• _TASK TO CARRY OUT_:
From the entries below, reproduce exactly the line containing "## How It Works", the line containing "2. **Data Parsing**: The", and every line in between, with nothing added.

• _RECORDS FOR THE TASK_:
▶

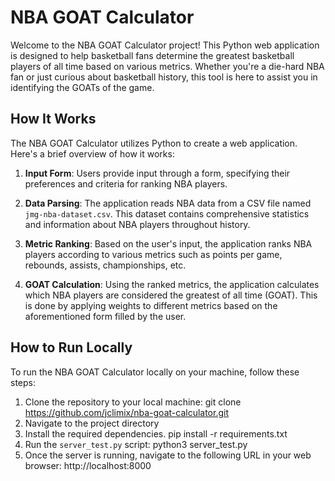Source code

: # NBA GOAT Calculator

Welcome to the NBA GOAT Calculator project! This Python web application is designed to help basketball fans determine the greatest basketball players of all time based on various metrics. Whether you're a die-hard NBA fan or just curious about basketball history, this tool is here to assist you in identifying the GOATs of the game.

## How It Works

The NBA GOAT Calculator utilizes Python to create a web application. Here's a brief overview of how it works:

1. **Input Form**: Users provide input through a form, specifying their preferences and criteria for ranking NBA players.

2. **Data Parsing**: The application reads NBA data from a CSV file named `jmg-nba-dataset.csv`. This dataset contains comprehensive statistics and information about NBA players throughout history.

3. **Metric Ranking**: Based on the user's input, the application ranks NBA players according to various metrics such as points per game, rebounds, assists, championships, etc.

4. **GOAT Calculation**: Using the ranked metrics, the application calculates which NBA players are considered the greatest of all time (GOAT). This is done by applying weights to different metrics based on the aforementioned form filled by the user.

## How to Run Locally

To run the NBA GOAT Calculator locally on your machine, follow these steps:

1. Clone the repository to your local machine: git clone https://github.com/jclimix/nba-goat-calculator.git
2. Navigate to the project directory
3. Install the required dependencies. pip install -r requirements.txt
4. Run the `server_test.py` script: python3 server_test.py
5. Once the server is running, navigate to the following URL in your web browser: http://localhost:8000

◀

• _WRITTEN REPLY_:
## How It Works

The NBA GOAT Calculator utilizes Python to create a web application. Here's a brief overview of how it works:

1. **Input Form**: Users provide input through a form, specifying their preferences and criteria for ranking NBA players.

2. **Data Parsing**: The application reads NBA data from a CSV file named `jmg-nba-dataset.csv`. This dataset contains comprehensive statistics and information about NBA players throughout history.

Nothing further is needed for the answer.